There's an old saying that if you are aware of yourself enough to wonder whether you have schizophrenia, you probably don't. The hallmark symptom of schizophrenia is delusion, which is a fixed false belief. If you see Superman in the mirror when you get up in the morning and you say to yourself, "Wow, that's nuts," then you may be suffering a hallucination. You may be seeing something that isn't there. If you see Superman in the mirror when you get up in the morning and you say to yourself, "Rats, I forgot to pick up my cape at the cleaners," you may be suffering a delusion, which is a symptom of schizophrenia.
Delusion, however, isn't the only symptom of schizophrenia. Usually delusions come with disorganized speech and behavior. One schizophrenic man I knew would get up in the morning and just not know what to do next. Should he put on his clothes? Should he light a cigarette? Should he start the car and then put on his clothes and then take a shower? He was paralyzed with indecision. He also was unable to ask for help.
People who have schizophrenia usually aren't rage-aholics. They don't get angry a lot. They are more likely to become depressed.

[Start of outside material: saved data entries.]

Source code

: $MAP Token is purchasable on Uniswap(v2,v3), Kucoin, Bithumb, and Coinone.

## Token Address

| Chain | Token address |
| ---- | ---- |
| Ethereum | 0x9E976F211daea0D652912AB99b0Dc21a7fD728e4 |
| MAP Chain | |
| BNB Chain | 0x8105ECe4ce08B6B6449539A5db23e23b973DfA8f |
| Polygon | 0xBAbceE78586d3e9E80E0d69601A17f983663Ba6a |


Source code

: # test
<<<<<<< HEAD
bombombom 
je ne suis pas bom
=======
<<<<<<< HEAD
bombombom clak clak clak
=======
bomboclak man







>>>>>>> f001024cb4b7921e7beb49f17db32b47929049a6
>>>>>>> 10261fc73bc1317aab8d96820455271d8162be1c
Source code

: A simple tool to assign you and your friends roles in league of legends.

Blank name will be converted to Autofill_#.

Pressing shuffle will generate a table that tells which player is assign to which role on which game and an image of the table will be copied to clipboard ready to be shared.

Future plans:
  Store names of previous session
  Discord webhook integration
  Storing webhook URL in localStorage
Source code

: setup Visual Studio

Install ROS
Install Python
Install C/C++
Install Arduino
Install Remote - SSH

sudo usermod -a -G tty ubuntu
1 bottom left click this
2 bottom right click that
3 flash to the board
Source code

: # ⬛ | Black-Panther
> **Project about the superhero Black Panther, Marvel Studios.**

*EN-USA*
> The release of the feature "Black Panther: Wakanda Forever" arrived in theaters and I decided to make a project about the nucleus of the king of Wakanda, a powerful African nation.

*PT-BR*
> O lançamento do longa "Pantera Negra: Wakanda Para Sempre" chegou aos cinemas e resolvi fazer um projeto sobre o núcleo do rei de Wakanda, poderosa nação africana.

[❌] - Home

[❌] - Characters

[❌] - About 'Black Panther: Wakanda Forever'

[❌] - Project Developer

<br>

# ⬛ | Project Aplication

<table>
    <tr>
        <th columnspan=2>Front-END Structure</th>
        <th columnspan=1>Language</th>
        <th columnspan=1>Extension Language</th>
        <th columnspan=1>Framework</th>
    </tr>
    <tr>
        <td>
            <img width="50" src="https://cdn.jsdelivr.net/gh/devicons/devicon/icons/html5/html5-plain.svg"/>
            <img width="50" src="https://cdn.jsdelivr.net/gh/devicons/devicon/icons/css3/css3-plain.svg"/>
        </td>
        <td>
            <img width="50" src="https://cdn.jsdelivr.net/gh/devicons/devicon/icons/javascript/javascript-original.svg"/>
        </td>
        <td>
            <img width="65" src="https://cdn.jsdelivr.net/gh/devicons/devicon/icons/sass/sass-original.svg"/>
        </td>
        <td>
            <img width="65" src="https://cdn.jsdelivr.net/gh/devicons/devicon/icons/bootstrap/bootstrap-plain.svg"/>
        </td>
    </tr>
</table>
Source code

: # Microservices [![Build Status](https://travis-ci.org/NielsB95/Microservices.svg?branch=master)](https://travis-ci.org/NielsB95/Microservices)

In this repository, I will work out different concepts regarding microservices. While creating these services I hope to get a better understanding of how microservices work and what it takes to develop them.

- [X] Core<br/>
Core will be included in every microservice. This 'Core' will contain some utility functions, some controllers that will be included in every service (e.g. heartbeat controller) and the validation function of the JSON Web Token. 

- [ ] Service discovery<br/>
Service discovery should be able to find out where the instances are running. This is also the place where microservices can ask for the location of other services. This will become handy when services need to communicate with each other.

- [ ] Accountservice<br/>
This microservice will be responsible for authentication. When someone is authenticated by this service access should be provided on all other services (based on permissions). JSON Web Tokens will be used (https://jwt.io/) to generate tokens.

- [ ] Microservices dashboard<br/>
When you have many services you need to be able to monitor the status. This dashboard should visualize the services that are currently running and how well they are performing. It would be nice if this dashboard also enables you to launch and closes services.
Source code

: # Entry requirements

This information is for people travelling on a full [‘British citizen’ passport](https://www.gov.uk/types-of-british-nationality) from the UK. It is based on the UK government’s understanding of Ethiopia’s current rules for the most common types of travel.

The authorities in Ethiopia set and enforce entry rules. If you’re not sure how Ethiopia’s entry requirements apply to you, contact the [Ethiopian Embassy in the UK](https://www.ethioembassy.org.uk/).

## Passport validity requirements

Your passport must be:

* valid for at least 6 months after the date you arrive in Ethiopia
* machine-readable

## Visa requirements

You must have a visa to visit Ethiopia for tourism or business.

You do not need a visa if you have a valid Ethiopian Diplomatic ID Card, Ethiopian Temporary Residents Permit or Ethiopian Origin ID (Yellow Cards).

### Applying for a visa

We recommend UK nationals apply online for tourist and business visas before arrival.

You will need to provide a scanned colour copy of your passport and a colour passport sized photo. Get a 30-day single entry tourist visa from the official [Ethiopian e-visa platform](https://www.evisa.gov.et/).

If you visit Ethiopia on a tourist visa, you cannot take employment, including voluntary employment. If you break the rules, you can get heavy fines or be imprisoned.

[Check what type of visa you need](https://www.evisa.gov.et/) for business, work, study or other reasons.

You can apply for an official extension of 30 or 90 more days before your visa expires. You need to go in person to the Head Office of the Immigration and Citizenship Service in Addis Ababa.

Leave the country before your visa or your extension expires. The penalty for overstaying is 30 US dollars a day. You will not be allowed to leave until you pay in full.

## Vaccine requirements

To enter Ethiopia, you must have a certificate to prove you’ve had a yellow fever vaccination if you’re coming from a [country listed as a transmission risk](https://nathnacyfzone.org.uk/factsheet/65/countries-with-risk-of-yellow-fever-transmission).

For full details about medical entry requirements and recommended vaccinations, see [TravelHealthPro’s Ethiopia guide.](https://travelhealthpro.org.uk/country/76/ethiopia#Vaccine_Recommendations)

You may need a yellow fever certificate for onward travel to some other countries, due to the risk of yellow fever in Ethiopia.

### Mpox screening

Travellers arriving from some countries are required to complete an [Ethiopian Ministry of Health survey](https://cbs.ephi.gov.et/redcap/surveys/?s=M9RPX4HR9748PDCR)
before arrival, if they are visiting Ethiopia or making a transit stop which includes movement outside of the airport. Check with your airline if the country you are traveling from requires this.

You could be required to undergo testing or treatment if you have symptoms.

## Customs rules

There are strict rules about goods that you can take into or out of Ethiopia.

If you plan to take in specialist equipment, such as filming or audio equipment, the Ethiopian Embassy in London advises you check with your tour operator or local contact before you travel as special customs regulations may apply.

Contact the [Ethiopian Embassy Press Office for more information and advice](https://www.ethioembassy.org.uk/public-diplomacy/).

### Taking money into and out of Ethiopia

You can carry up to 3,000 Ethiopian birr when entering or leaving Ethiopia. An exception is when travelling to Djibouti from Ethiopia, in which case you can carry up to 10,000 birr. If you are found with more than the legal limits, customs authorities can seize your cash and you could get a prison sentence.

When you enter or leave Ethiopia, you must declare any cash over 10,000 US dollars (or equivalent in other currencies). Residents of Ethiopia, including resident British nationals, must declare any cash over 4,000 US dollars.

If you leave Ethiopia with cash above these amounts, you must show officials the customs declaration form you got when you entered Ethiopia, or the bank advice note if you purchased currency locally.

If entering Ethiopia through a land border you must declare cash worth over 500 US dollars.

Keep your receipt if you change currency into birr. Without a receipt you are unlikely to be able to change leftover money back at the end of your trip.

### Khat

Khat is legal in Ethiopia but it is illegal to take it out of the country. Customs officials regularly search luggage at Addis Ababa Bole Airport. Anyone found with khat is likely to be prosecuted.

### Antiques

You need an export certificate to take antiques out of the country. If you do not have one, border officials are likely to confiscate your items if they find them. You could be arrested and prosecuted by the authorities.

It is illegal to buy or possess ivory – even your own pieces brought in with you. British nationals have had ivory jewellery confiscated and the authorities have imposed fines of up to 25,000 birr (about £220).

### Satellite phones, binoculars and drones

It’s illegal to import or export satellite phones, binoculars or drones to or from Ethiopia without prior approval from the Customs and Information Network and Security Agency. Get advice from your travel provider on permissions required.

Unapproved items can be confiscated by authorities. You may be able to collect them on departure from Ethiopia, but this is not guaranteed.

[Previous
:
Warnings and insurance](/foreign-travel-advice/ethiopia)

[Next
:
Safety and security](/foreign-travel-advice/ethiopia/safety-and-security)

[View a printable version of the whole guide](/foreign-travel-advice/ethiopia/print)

They don't have a wide range of emotions. Usually it will be depression, more depression, and more depression.
- Delusional disorder. Let's suppose that you are convinced that the President of the United States is an extraterrestrial. You spent all your free time posting links to articles on Facebook about how she was educated by the KGB on Mars, and when you aren't online, you are going from house to house handling out aluminum foil hats to protect your neighbors from Congressional mind control techniques. However, you have a job and do good work, you don't threaten anyone, you take out the trash, you flush the toilet, you change your clothes, you pay your library fines, you are a functional person. In this case you probably aren't schizophrenic. You probably have a delusional disorder.
- Schizoid personality disorder. Let's suppose you are a normal person except you just don't like to spend any time at all around other people. You can't form relationships. You have difficulty with even simple social interactions, like buying a cheeseburger or asking directions. In this case, you probably aren't schizophrenic, but you might have a schizoid personality disorder.
- Borderline personality disorder. In contrast, suppose you have a "clinging vine" type of personality. You latch on to a new friend like you would never have another one, and you become extremely anxious when you are apart. Finally, you just can't bear your "abandonment" and you explode in anger, ending the relationship. This leaves you even more desperate for a new friend. You might suffer a borderline personality disorder, but not schizophrenia.
- Paranoid personality disorder. Some people just don't trust anyone. They don't suffer delusions, for instance, they don't suppose the man behind the fish counter at the supermarket is really an agent of the Martians in the White House, but they simply cannot put their faith in anyone. There's an old saying "Just because you're paranoid doesn't mean everyone isn't out to get you," but there is a possibility not of full-blown schizophrenia but rather paranoid personality disorder.
- Bipolar disorder. Some people have major mood swings from sad to elated, but don't lose touch with the "real world." Bipolar disorder is not a form of schizophrenia.
A variety of non-psychiatric diseases can cause temporary symptoms that mimic schizophrenia. Among them are delirium (which can occur when you are in jail or an intensive care unit), certain kinds of infections, vitamin B12 or folic acid deficiencies, and brain injuries.